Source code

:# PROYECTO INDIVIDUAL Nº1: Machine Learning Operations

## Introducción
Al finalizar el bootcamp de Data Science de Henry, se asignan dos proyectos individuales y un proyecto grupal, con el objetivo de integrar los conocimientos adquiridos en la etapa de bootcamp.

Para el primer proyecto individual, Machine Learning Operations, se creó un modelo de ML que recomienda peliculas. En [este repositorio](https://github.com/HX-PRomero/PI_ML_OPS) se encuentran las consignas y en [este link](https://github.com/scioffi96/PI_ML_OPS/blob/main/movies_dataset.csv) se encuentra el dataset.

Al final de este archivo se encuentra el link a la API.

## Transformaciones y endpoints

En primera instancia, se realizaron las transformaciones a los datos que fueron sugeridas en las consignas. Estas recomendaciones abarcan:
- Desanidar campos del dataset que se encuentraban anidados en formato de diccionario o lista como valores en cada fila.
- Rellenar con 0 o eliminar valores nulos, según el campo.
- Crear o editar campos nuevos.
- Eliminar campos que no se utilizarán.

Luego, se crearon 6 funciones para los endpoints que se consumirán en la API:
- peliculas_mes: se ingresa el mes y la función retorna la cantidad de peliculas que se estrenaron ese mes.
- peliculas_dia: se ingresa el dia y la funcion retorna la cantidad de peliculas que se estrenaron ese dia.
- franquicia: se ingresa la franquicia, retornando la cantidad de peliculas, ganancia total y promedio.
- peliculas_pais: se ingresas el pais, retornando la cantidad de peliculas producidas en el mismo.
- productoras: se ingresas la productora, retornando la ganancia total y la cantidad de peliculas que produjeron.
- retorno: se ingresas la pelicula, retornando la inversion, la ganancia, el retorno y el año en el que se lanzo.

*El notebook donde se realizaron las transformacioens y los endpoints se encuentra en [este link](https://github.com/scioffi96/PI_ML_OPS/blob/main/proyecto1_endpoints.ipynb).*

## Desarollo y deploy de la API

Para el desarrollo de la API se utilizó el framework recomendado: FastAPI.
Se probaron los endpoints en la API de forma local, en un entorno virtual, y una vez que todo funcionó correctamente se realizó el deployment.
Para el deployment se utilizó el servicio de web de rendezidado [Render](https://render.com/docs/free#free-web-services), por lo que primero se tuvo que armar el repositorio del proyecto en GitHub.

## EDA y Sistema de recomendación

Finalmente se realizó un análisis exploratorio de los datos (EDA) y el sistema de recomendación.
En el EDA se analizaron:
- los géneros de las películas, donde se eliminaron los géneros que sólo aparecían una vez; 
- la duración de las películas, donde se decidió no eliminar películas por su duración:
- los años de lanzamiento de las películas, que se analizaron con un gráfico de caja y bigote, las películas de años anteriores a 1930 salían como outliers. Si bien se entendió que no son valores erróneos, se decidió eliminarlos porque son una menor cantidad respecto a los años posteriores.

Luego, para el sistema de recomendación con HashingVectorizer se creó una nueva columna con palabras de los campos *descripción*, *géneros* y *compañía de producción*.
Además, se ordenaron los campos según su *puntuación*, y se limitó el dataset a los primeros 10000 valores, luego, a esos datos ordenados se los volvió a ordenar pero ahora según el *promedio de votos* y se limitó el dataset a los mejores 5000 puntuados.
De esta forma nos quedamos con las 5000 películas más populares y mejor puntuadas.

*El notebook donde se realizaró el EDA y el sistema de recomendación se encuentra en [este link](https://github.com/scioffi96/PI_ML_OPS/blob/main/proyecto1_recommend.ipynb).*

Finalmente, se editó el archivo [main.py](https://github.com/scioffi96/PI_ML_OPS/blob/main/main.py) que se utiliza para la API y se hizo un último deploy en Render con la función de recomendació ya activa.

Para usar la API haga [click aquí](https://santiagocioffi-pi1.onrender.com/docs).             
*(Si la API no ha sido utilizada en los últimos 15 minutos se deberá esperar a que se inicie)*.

--

* _INSTRUCTIONS FOR THE TASK_: Your answer must be the lines above from the one containing "Nº1: Machine Learning Operations" to the one containing "- peliculas_dia: se", both included, restated word for word.

* _REPLY TO THE TASK_:
:# PROYECTO INDIVIDUAL Nº1: Machine Learning Operations

## Introducción
Al finalizar el bootcamp de Data Science de Henry, se asignan dos proyectos individuales y un proyecto grupal, con el objetivo de integrar los conocimientos adquiridos en la etapa de bootcamp.

Para el primer proyecto individual, Machine Learning Operations, se creó un modelo de ML que recomienda peliculas. En [este repositorio](https://github.com/HX-PRomero/PI_ML_OPS) se encuentran las consignas y en [este link](https://github.com/scioffi96/PI_ML_OPS/blob/main/movies_dataset.csv) se encuentra el dataset.

Al final de este archivo se encuentra el link a la API.

## Transformaciones y endpoints

En primera instancia, se realizaron las transformaciones a los datos que fueron sugeridas en las consignas. Estas recomendaciones abarcan:
- Desanidar campos del dataset que se encuentraban anidados en formato de diccionario o lista como valores en cada fila.
- Rellenar con 0 o eliminar valores nulos, según el campo.
- Crear o editar campos nuevos.
- Eliminar campos que no se utilizarán.

Luego, se crearon 6 funciones para los endpoints que se consumirán en la API:
- peliculas_mes: se ingresa el mes y la función retorna la cantidad de peliculas que se estrenaron ese mes.
- peliculas_dia: se ingresa el dia y la funcion retorna la cantidad de peliculas que se estrenaron ese dia.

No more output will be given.